Search the entries for the word "output". Copy each line in which it is found.

━━━ Working data ━━━

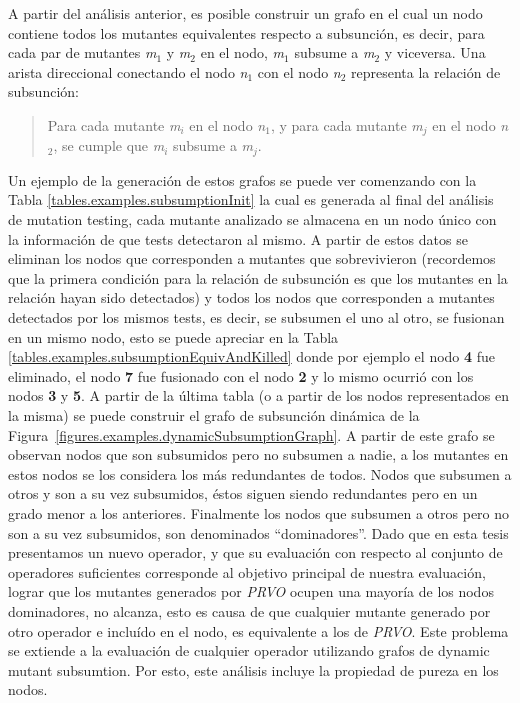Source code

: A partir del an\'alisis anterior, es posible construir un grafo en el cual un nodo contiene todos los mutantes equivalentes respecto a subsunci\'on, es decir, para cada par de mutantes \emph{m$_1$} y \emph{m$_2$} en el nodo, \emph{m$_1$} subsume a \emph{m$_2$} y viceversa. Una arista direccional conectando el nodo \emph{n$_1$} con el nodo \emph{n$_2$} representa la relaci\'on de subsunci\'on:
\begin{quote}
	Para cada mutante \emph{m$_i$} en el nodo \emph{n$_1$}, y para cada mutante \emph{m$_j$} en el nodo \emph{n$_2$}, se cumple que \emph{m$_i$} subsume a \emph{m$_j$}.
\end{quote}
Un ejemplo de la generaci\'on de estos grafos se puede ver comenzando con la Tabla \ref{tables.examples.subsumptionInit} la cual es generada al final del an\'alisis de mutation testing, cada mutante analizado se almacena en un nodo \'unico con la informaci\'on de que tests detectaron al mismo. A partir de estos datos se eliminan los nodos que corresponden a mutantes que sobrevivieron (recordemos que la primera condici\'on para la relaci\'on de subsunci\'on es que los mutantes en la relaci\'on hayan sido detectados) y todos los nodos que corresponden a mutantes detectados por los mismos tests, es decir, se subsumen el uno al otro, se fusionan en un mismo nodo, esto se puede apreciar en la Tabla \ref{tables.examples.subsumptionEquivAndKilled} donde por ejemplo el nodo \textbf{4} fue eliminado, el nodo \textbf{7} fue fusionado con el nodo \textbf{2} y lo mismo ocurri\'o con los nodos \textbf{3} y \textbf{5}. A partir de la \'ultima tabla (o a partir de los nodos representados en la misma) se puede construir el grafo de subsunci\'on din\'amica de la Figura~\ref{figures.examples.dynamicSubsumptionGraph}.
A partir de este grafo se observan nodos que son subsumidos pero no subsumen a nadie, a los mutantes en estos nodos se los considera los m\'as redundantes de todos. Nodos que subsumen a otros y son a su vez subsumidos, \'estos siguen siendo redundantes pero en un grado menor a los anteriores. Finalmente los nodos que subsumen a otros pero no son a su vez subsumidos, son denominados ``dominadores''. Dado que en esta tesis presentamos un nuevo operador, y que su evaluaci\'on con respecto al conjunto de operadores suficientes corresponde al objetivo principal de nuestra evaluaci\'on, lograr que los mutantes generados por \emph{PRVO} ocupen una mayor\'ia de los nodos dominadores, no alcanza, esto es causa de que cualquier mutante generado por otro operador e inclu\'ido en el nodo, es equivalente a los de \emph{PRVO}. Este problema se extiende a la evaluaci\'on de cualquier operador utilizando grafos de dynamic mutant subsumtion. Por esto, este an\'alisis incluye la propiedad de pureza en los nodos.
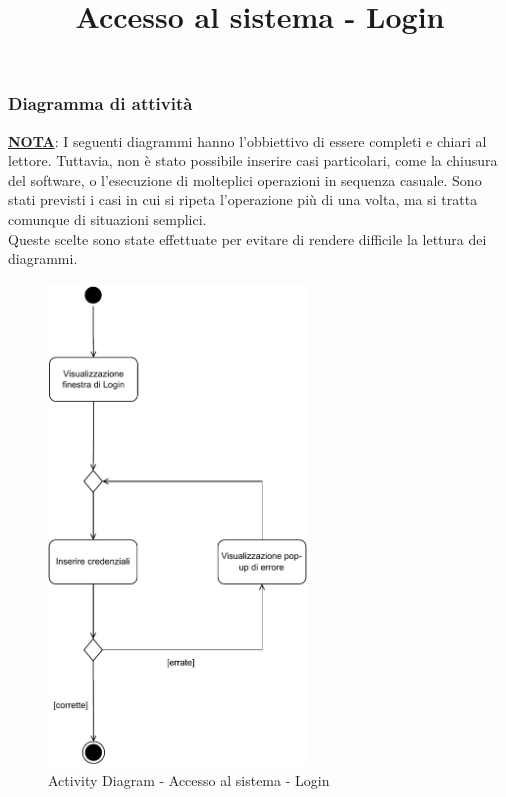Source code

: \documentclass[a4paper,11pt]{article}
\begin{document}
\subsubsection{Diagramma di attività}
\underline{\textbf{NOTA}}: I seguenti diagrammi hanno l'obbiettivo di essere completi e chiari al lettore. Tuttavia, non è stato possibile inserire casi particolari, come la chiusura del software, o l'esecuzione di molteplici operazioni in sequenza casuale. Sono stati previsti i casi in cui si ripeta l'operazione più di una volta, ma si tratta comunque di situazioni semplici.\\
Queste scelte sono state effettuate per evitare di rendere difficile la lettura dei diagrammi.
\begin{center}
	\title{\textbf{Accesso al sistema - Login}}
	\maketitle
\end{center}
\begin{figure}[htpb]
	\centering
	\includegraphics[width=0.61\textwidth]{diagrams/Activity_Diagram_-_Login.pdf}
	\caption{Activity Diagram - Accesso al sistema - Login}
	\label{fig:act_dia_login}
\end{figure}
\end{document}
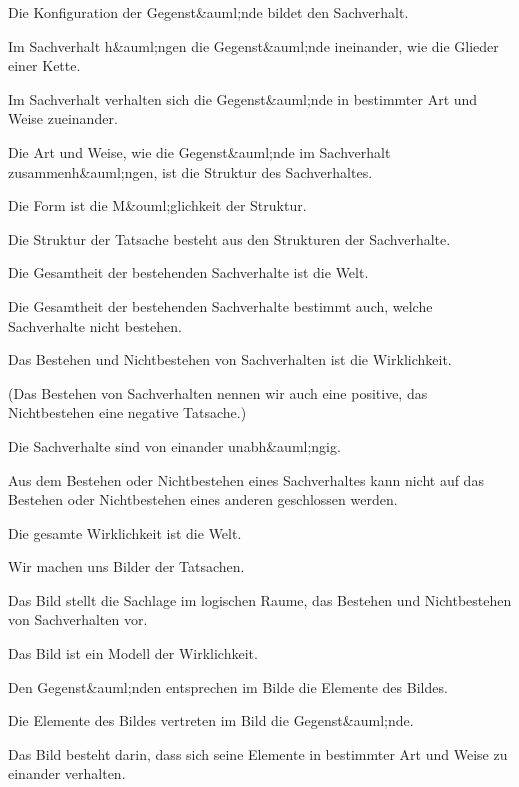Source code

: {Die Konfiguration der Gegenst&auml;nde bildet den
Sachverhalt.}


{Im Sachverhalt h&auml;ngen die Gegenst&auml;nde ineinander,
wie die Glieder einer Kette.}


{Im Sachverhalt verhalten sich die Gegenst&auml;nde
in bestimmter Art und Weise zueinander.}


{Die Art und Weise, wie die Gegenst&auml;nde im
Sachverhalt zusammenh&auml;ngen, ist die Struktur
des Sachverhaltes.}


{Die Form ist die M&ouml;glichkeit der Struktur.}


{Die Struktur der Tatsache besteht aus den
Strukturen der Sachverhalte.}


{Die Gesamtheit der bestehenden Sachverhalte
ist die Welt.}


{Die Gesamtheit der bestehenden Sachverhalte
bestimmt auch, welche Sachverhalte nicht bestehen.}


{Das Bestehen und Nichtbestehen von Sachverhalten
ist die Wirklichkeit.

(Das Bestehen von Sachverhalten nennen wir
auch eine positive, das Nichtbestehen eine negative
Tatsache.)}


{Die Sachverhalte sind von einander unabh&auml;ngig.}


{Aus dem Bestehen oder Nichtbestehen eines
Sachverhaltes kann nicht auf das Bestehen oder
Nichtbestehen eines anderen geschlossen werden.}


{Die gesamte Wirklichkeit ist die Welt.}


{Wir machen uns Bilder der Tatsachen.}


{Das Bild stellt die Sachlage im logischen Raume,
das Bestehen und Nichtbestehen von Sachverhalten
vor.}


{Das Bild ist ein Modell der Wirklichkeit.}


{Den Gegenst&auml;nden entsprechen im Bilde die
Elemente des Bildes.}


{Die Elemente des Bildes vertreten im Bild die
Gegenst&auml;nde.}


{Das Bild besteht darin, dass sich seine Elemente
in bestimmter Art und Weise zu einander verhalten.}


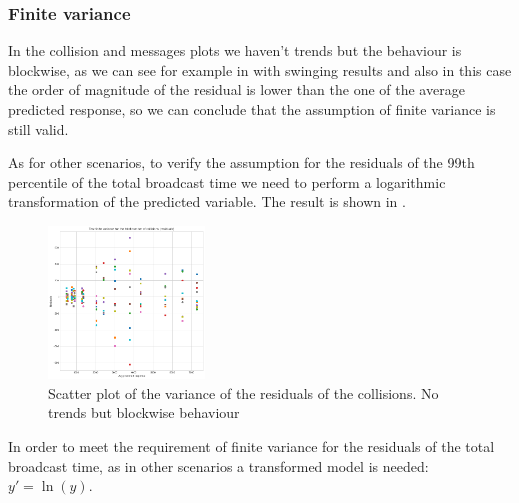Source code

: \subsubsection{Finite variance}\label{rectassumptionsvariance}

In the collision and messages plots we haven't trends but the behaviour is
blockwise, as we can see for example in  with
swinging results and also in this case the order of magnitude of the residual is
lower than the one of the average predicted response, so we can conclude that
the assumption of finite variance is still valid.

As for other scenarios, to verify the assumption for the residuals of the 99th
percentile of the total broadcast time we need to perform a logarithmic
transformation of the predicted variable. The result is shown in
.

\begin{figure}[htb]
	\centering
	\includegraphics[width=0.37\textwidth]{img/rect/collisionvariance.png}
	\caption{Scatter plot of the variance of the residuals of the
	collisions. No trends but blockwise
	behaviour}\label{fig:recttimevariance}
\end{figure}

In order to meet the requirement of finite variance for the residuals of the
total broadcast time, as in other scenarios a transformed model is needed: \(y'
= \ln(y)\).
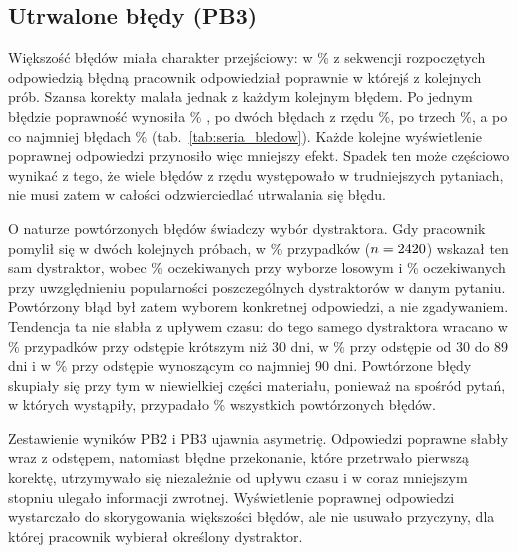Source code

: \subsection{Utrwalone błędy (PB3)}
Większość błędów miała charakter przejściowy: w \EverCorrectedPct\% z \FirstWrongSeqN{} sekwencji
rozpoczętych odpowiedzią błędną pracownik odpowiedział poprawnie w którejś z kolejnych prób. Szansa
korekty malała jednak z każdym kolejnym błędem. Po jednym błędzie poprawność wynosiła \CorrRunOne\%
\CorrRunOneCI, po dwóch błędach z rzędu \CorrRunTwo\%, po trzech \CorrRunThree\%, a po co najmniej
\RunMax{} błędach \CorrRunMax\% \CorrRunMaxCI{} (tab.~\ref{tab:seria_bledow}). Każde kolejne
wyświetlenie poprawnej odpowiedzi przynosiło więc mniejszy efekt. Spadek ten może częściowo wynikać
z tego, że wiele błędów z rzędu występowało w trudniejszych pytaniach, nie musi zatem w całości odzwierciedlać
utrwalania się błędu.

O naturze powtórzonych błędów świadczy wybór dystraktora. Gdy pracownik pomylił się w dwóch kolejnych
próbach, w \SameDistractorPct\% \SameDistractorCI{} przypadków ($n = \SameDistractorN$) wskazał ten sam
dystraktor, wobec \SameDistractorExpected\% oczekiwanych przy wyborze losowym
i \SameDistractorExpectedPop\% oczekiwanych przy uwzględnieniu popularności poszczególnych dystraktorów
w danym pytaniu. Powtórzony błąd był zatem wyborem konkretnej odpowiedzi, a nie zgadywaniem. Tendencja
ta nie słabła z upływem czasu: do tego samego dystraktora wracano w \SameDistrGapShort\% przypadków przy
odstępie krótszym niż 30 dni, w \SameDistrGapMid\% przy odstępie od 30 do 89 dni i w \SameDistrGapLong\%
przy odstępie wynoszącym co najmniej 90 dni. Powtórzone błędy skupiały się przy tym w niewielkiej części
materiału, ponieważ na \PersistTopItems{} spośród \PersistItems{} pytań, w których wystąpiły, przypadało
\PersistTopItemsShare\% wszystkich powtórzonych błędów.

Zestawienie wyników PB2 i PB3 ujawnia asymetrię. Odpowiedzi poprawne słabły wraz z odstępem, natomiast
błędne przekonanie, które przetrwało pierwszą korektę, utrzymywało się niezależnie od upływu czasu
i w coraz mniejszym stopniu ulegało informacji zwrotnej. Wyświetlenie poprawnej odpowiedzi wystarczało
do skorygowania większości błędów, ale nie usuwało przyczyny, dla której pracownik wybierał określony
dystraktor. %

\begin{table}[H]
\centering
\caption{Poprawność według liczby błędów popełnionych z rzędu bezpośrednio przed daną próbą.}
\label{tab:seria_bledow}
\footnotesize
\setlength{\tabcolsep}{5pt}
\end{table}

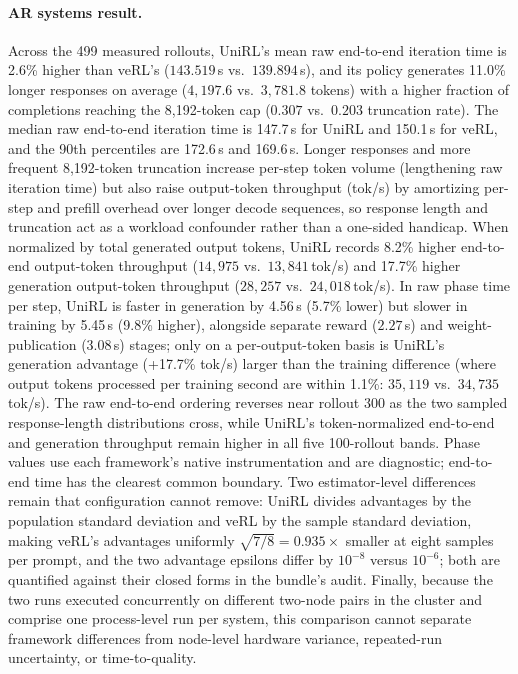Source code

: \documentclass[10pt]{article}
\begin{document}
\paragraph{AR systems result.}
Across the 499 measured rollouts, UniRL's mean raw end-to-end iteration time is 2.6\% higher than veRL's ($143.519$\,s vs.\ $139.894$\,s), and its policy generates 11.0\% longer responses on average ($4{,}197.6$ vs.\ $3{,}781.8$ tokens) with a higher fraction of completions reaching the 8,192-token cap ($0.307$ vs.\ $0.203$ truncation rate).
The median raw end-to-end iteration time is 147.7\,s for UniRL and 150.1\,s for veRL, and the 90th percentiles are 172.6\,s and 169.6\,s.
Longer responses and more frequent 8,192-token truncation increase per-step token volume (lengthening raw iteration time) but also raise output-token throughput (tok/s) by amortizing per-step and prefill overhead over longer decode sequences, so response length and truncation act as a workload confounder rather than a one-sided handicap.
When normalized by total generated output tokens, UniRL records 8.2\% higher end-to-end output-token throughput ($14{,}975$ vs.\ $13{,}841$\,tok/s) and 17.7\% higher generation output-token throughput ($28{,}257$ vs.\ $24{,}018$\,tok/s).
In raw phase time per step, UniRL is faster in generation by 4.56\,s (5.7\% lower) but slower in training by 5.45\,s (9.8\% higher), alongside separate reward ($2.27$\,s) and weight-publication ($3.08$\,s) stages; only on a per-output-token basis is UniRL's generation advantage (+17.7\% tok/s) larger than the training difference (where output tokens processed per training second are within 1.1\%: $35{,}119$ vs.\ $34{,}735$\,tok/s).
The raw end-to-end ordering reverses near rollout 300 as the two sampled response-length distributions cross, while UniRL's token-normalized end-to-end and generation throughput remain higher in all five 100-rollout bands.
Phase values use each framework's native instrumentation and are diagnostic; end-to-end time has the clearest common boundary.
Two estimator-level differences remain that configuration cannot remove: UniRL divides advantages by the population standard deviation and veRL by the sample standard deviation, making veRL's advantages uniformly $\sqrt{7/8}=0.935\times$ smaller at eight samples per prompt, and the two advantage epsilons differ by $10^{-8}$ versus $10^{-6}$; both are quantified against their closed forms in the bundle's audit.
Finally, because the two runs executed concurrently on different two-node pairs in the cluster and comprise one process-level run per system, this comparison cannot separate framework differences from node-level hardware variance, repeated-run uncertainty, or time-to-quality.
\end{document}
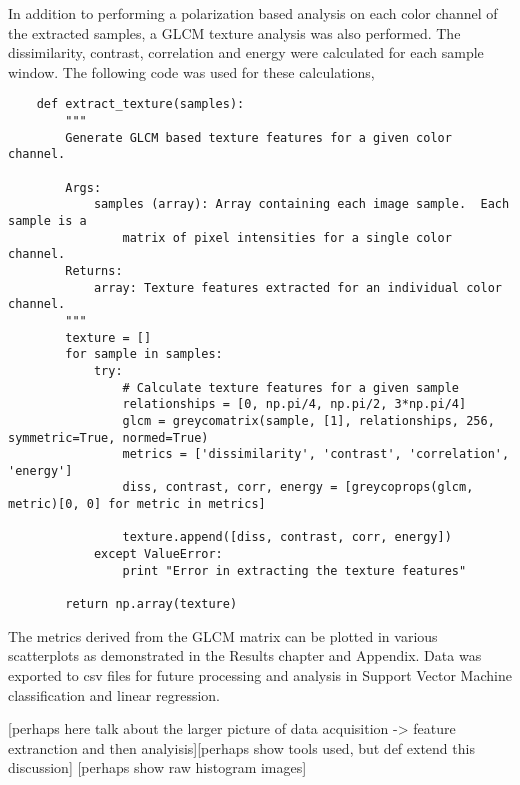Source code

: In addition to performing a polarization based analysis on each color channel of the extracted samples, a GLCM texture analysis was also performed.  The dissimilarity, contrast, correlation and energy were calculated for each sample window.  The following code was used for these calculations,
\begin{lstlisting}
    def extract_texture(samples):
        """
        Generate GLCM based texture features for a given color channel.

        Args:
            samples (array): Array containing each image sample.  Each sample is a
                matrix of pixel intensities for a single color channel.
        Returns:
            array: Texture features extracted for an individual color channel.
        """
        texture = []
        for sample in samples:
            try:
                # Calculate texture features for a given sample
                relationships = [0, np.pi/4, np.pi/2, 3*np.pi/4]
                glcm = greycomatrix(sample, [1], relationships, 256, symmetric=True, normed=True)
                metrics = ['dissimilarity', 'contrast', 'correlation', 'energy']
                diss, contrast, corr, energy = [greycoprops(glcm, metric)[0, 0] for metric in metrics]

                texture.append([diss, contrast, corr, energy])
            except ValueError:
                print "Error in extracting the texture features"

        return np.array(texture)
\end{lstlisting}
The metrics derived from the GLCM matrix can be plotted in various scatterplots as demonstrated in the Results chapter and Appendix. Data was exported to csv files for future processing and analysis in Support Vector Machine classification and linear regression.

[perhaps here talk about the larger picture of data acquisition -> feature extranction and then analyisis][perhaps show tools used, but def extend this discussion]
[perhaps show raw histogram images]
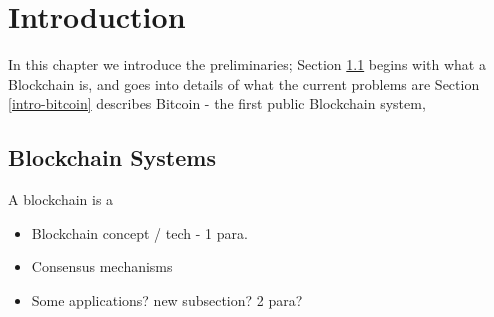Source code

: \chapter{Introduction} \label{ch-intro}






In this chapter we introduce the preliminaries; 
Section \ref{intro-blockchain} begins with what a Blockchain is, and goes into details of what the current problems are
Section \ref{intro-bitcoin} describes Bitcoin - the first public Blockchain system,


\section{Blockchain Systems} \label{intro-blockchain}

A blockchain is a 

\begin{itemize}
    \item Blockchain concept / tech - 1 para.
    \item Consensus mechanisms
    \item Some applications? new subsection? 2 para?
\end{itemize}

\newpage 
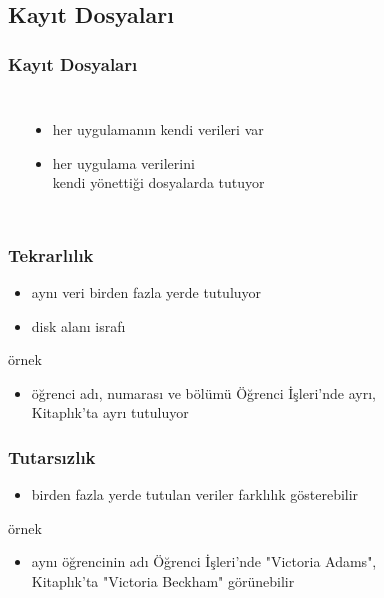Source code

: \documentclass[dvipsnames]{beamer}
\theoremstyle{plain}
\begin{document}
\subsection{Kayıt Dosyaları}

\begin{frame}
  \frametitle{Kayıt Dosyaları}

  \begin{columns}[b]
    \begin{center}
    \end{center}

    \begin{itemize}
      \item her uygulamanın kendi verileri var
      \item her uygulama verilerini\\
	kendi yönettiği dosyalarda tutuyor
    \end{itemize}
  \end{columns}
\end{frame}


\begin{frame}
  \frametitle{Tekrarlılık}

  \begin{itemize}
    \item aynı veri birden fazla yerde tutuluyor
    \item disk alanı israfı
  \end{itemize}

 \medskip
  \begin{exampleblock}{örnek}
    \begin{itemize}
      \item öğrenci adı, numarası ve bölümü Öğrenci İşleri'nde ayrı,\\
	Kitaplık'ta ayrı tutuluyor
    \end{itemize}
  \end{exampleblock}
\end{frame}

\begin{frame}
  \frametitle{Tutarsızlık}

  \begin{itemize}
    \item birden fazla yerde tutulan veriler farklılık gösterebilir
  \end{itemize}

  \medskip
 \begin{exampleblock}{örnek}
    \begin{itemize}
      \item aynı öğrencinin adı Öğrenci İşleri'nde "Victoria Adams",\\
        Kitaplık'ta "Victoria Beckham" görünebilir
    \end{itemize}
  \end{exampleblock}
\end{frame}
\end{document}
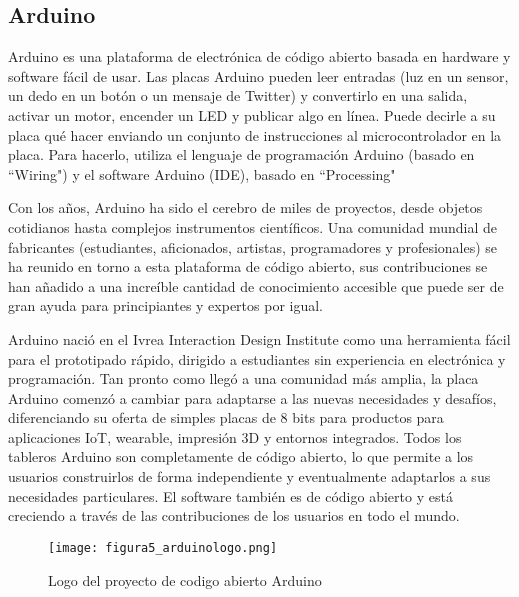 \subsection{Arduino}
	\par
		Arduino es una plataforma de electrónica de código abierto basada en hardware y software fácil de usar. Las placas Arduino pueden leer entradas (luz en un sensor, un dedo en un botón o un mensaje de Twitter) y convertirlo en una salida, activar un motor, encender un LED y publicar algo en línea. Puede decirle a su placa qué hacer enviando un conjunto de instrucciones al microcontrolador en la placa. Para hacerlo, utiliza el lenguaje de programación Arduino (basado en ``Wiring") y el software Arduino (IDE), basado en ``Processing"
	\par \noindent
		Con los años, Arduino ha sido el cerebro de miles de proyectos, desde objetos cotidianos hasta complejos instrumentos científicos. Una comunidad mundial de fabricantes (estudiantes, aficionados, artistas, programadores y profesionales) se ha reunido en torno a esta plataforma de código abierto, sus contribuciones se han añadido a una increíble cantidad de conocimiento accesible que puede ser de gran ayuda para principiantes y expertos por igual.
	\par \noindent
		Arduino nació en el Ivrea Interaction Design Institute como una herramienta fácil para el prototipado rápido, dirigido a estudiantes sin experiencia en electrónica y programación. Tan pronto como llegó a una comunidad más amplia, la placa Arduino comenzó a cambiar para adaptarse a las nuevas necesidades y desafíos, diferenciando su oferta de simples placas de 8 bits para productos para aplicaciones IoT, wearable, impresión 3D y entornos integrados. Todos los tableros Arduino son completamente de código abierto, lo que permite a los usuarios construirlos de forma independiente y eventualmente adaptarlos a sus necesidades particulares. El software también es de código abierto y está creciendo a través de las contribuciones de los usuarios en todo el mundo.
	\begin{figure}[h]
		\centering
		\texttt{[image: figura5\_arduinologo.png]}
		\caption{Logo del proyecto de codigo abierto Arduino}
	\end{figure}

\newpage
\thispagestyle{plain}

━━━

Solution:
Longer responses and more frequent 8,192-token truncation increase per-step token volume (lengthening raw iteration time) but also raise output-token throughput (tok/s) by amortizing per-step and prefill overhead over longer decode sequences, so response length and truncation act as a workload confounder rather than a one-sided handicap.
When normalized by total generated output tokens, UniRL records 8.2\% higher end-to-end output-token throughput ($14{,}975$ vs.\ $13{,}841$\,tok/s) and 17.7\% higher generation output-token throughput ($28{,}257$ vs.\ $24{,}018$\,tok/s).
In raw phase time per step, UniRL is faster in generation by 4.56\,s (5.7\% lower) but slower in training by 5.45\,s (9.8\% higher), alongside separate reward ($2.27$\,s) and weight-publication ($3.08$\,s) stages; only on a per-output-token basis is UniRL's generation advantage (+17.7\% tok/s) larger than the training difference (where output tokens processed per training second are within 1.1\%: $35{,}119$ vs.\ $34{,}735$\,tok/s).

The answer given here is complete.